| WORK TO COMPLETE |
Restate, exactly and without pictures, the lines from the start of the listing below through the line holding "3. **Reopen in Container**".

| ENTRIES SHOWN |
___
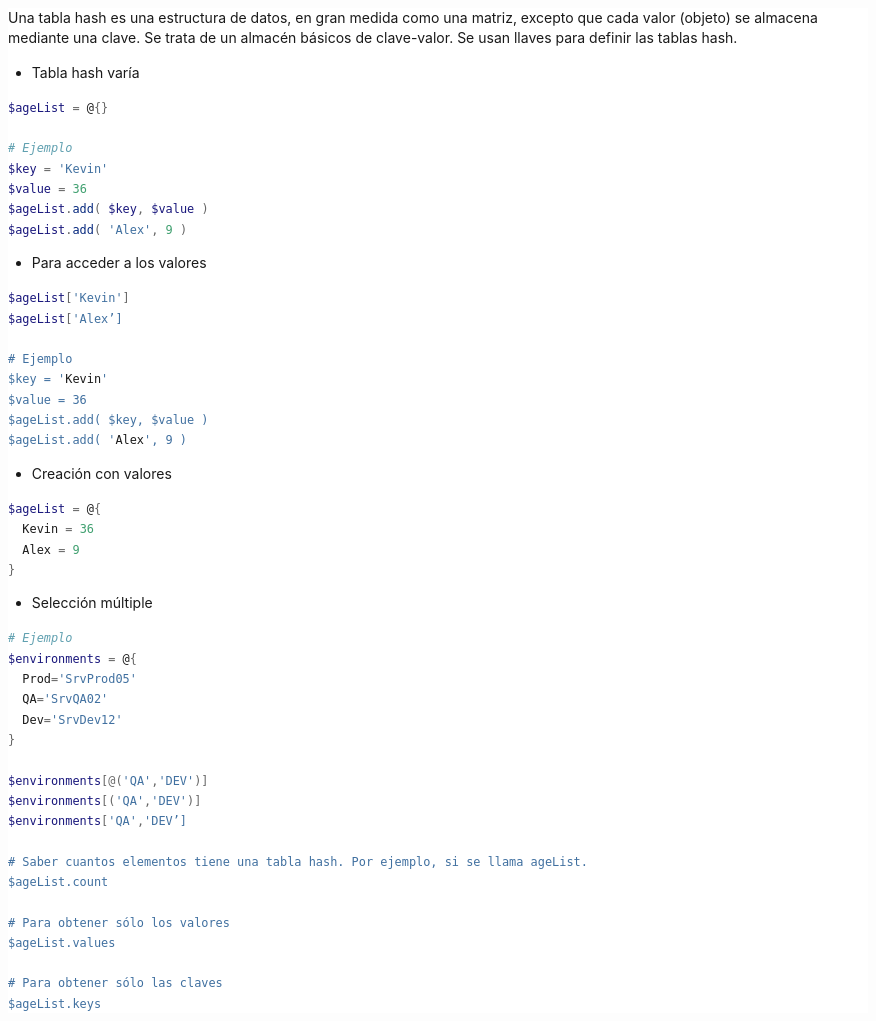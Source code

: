 Una tabla hash es una estructura de datos, en gran medida como una matriz, excepto que cada valor  (objeto) se almacena mediante una clave. Se trata de un almacén básicos de clave-valor. Se usan llaves  para definir las tablas hash.

* Tabla hash varía

```powershell
$ageList = @{}

# Ejemplo
$key = 'Kevin'
$value = 36
$ageList.add( $key, $value )
$ageList.add( 'Alex', 9 )
```
  
* Para acceder a los valores
```powershell
$ageList['Kevin']
$ageList['Alex’]

# Ejemplo
$key = 'Kevin'
$value = 36
$ageList.add( $key, $value )
$ageList.add( 'Alex', 9 )
```

* Creación con valores 
```powershell
$ageList = @{  
  Kevin = 36
  Alex = 9
}
```

* Selección múltiple
```powershell
# Ejemplo 
$environments = @{
  Prod='SrvProd05' 
  QA='SrvQA02'
  Dev='SrvDev12'
}

$environments[@('QA','DEV')]
$environments[('QA','DEV')]
$environments['QA','DEV’]

# Saber cuantos elementos tiene una tabla hash. Por ejemplo, si se llama ageList.
$ageList.count

# Para obtener sólo los valores
$ageList.values

# Para obtener sólo las claves
$ageList.keys
```
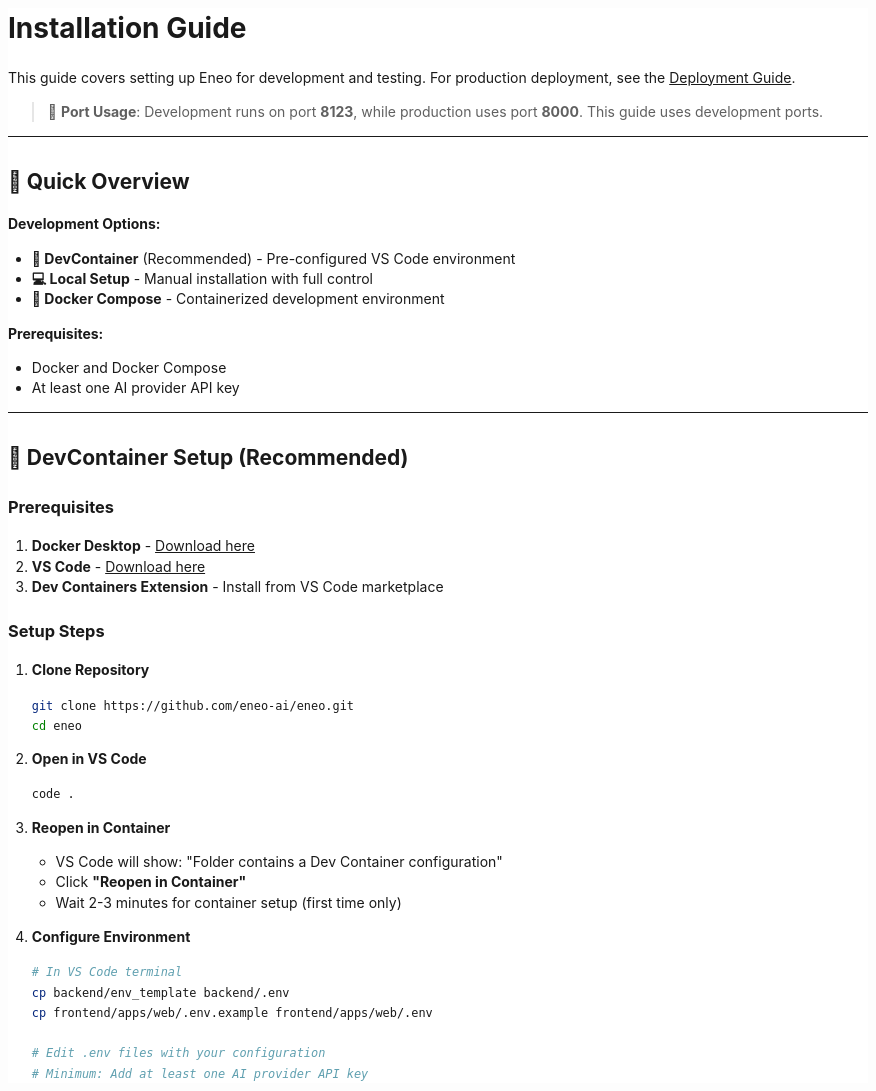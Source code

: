 # Installation Guide

This guide covers setting up Eneo for development and testing. For production deployment, see the [Deployment Guide](DEPLOYMENT.md).

> 📌 **Port Usage**: Development runs on port **8123**, while production uses port **8000**. This guide uses development ports.

---

## 🎯 Quick Overview

**Development Options:**
- **🐳 DevContainer** (Recommended) - Pre-configured VS Code environment
- **💻 Local Setup** - Manual installation with full control
- **🔧 Docker Compose** - Containerized development environment

**Prerequisites:**
- Docker and Docker Compose
- At least one AI provider API key

---

## 🐳 DevContainer Setup (Recommended)

### Prerequisites
1. **Docker Desktop** - [Download here](https://www.docker.com/products/docker-desktop/)
2. **VS Code** - [Download here](https://code.visualstudio.com/)
3. **Dev Containers Extension** - Install from VS Code marketplace

### Setup Steps

1. **Clone Repository**
   ```bash
   git clone https://github.com/eneo-ai/eneo.git
   cd eneo
   ```

2. **Open in VS Code**
   ```bash
   code .
   ```

3. **Reopen in Container**
   - VS Code will show: "Folder contains a Dev Container configuration"
   - Click **"Reopen in Container"**
   - Wait 2-3 minutes for container setup (first time only)

4. **Configure Environment**
   ```bash
   # In VS Code terminal
   cp backend/env_template backend/.env
   cp frontend/apps/web/.env.example frontend/apps/web/.env
   
   # Edit .env files with your configuration
   # Minimum: Add at least one AI provider API key
   ```
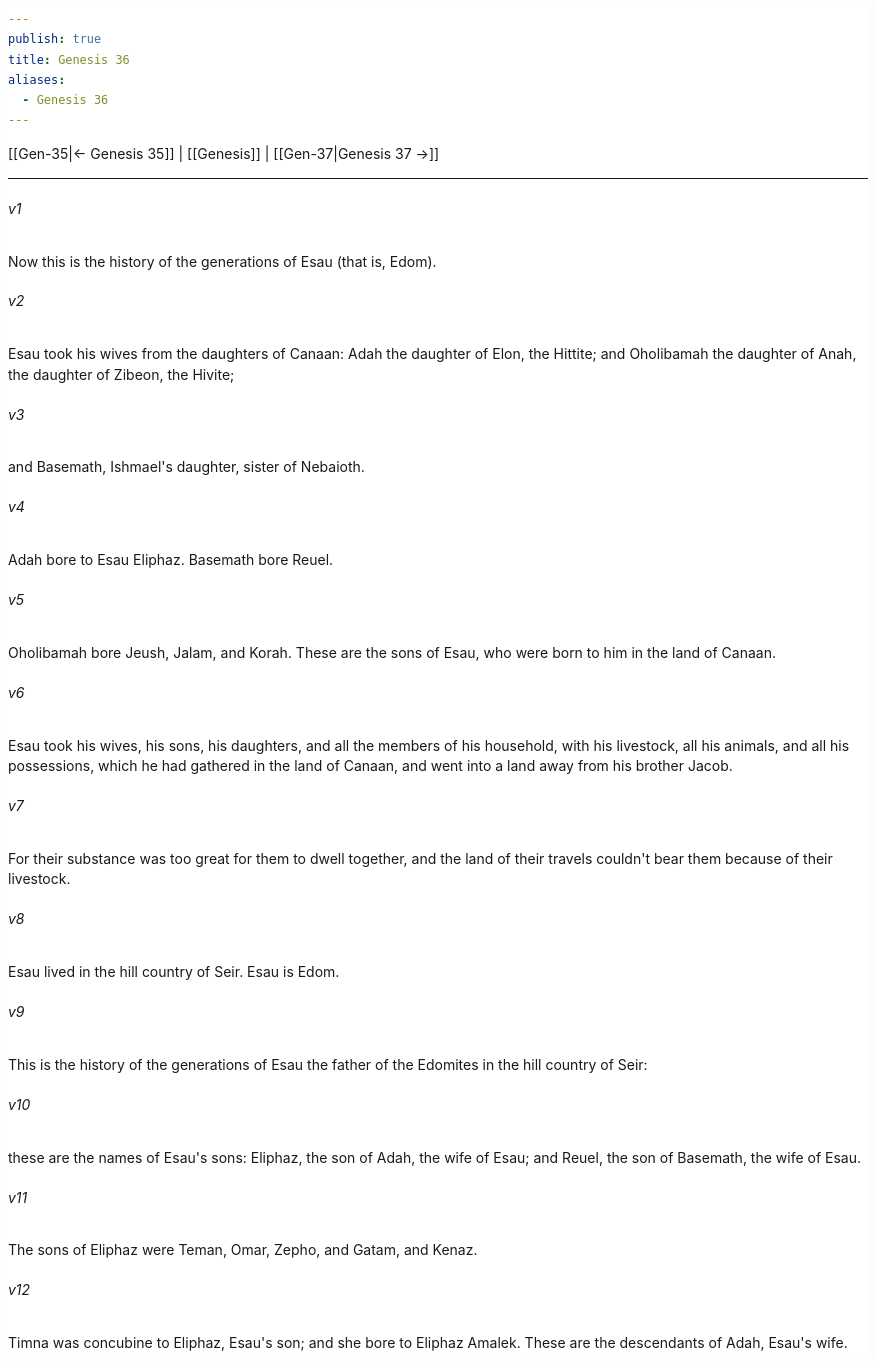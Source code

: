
```yaml
---
publish: true
title: Genesis 36
aliases:
  - Genesis 36
---
```


[[Gen-35|← Genesis 35]] | [[Genesis]] | [[Gen-37|Genesis 37 →]]
***



###### v1 
Now this is the history of the generations of Esau (that is, Edom). 

###### v2 
Esau took his wives from the daughters of Canaan: Adah the daughter of Elon, the Hittite; and Oholibamah the daughter of Anah, the daughter of Zibeon, the Hivite; 

###### v3 
and Basemath, Ishmael's daughter, sister of Nebaioth. 

###### v4 
Adah bore to Esau Eliphaz. Basemath bore Reuel. 

###### v5 
Oholibamah bore Jeush, Jalam, and Korah. These are the sons of Esau, who were born to him in the land of Canaan. 

###### v6 
Esau took his wives, his sons, his daughters, and all the members of his household, with his livestock, all his animals, and all his possessions, which he had gathered in the land of Canaan, and went into a land away from his brother Jacob. 

###### v7 
For their substance was too great for them to dwell together, and the land of their travels couldn't bear them because of their livestock. 

###### v8 
Esau lived in the hill country of Seir. Esau is Edom. 

###### v9 
This is the history of the generations of Esau the father of the Edomites in the hill country of Seir: 

###### v10 
these are the names of Esau's sons: Eliphaz, the son of Adah, the wife of Esau; and Reuel, the son of Basemath, the wife of Esau. 

###### v11 
The sons of Eliphaz were Teman, Omar, Zepho, and Gatam, and Kenaz. 

###### v12 
Timna was concubine to Eliphaz, Esau's son; and she bore to Eliphaz Amalek. These are the descendants of Adah, Esau's wife. 
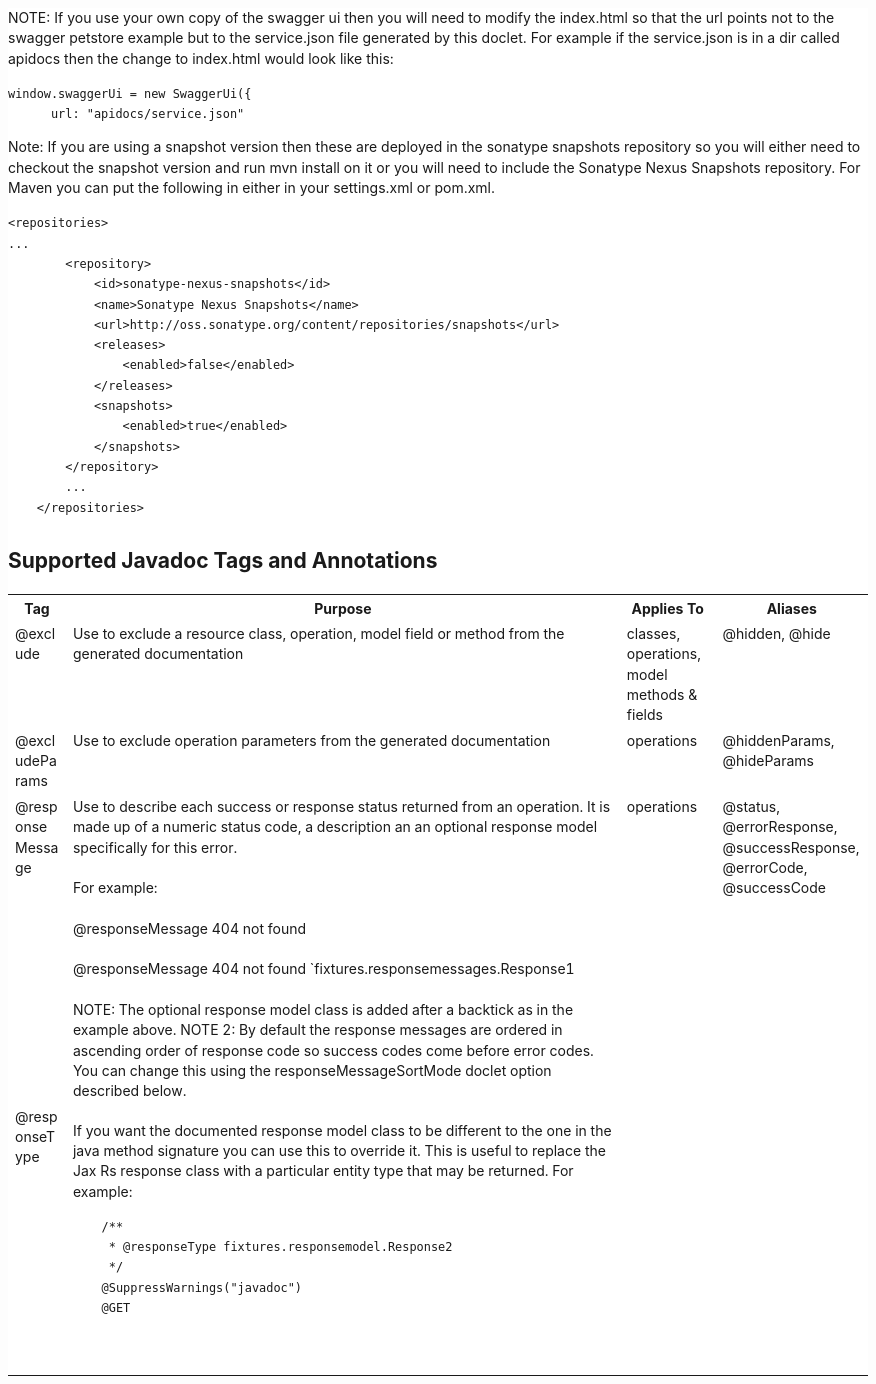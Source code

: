 NOTE: If you use your own copy of the swagger ui then you will need to modify the index.html so that the url points not to the swagger petstore example but to the service.json file generated by this doclet.
For example if the service.json is in a dir called apidocs then the change to index.html would look like this:

```
window.swaggerUi = new SwaggerUi({
      url: "apidocs/service.json"
```

Note: If you are using a snapshot version then these are deployed in the sonatype snapshots repository so you will either need to checkout the snapshot version and run mvn install on it or you will need to include the Sonatype Nexus Snapshots repository. For Maven you can put the following in either in your settings.xml or pom.xml.

```
<repositories>
...
		<repository>
			<id>sonatype-nexus-snapshots</id>
			<name>Sonatype Nexus Snapshots</name>
			<url>http://oss.sonatype.org/content/repositories/snapshots</url>
			<releases>
				<enabled>false</enabled>
			</releases>
			<snapshots>
				<enabled>true</enabled>
			</snapshots>
		</repository>
		...
	</repositories>

```

## Supported Javadoc Tags and Annotations

<table>
	<tr><th>Tag</th><th>Purpose</th><th>Applies To</th><th>Aliases</th></tr>
	<tr><td>@exclude</td><td>Use to exclude a resource class, operation, model field or method from the generated documentation</td><td>classes, operations, model methods & fields</td><td>@hidden, @hide</td></tr>
	<tr><td>@excludeParams</td><td>Use to exclude operation parameters from the generated documentation</td><td>operations</td><td>@hiddenParams, @hideParams</td></tr>
	<tr><td>@responseMessage</td><td>Use to describe each success or response status returned from an operation. It is made up of a numeric status code, a description an an optional response model specifically for this error.<br><br>For example:<br><br>
	@responseMessage 404 not found<br><br>
	@responseMessage 404 not found `fixtures.responsemessages.Response1<br><br>
	NOTE: The optional response model class is added after a backtick as in the example above.
	NOTE 2: By default the response messages are ordered in ascending order of response code so success codes come before error codes. You can change this using the responseMessageSortMode doclet option described below.
	</td><td>operations</td><td>@status, @errorResponse, @successResponse, @errorCode, @successCode</td></tr>
	<tr><td>@responseType</td><td><p>If you want the documented response model class to be different to the one in the java method signature you can use this to override it. This is useful to replace the Jax Rs response class with a particular entity type that may be returned. For example:</p>
	<p>
	<code><pre>
	/**
	 * @responseType fixtures.responsemodel.Response2
	 */
	@SuppressWarnings("javadoc")
	@GET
___
| RESPONSE TO THIS TASK |
Source code

: Una tabla hash es una estructura de datos, en gran medida como una matriz, excepto que cada valor  (objeto) se almacena mediante una clave. Se trata de un almacén básicos de clave-valor. Se usan llaves  para definir las tablas hash.

* Tabla hash varía

```powershell
$ageList = @{}

# Ejemplo
$key = 'Kevin'
$value = 36
$ageList.add( $key, $value )
$ageList.add( 'Alex', 9 )
```
  
* Para acceder a los valores
```powershell
$ageList['Kevin']
$ageList['Alex’]

# Ejemplo
$key = 'Kevin'
$value = 36
$ageList.add( $key, $value )
$ageList.add( 'Alex', 9 )
```

* Creación con valores 
```powershell
$ageList = @{  
  Kevin = 36
  Alex = 9
}
```

* Selección múltiple
```powershell
# Ejemplo 
$environments = @{
  Prod='SrvProd05' 
  QA='SrvQA02'
  Dev='SrvDev12'
}

$environments[@('QA','DEV')]
$environments[('QA','DEV')]
$environments['QA','DEV’]

# Saber cuantos elementos tiene una tabla hash. Por ejemplo, si se llama ageList.
$ageList.count

# Para obtener sólo los valores
$ageList.values

# Para obtener sólo las claves
$ageList.keys
```
Source code

: # Installation Guide

This guide covers setting up Eneo for development and testing. For production deployment, see the [Deployment Guide](DEPLOYMENT.md).

> 📌 **Port Usage**: Development runs on port **8123**, while production uses port **8000**. This guide uses development ports.

---

## 🎯 Quick Overview

**Development Options:**
- **🐳 DevContainer** (Recommended) - Pre-configured VS Code environment
- **💻 Local Setup** - Manual installation with full control
- **🔧 Docker Compose** - Containerized development environment

**Prerequisites:**
- Docker and Docker Compose
- At least one AI provider API key

---

## 🐳 DevContainer Setup (Recommended)

### Prerequisites
1. **Docker Desktop** - [Download here](https://www.docker.com/products/docker-desktop/)
2. **VS Code** - [Download here](https://code.visualstudio.com/)
3. **Dev Containers Extension** - Install from VS Code marketplace

### Setup Steps

1. **Clone Repository**
   ```bash
   git clone https://github.com/eneo-ai/eneo.git
   cd eneo
   ```

2. **Open in VS Code**
   ```bash
   code .
   ```

3. **Reopen in Container**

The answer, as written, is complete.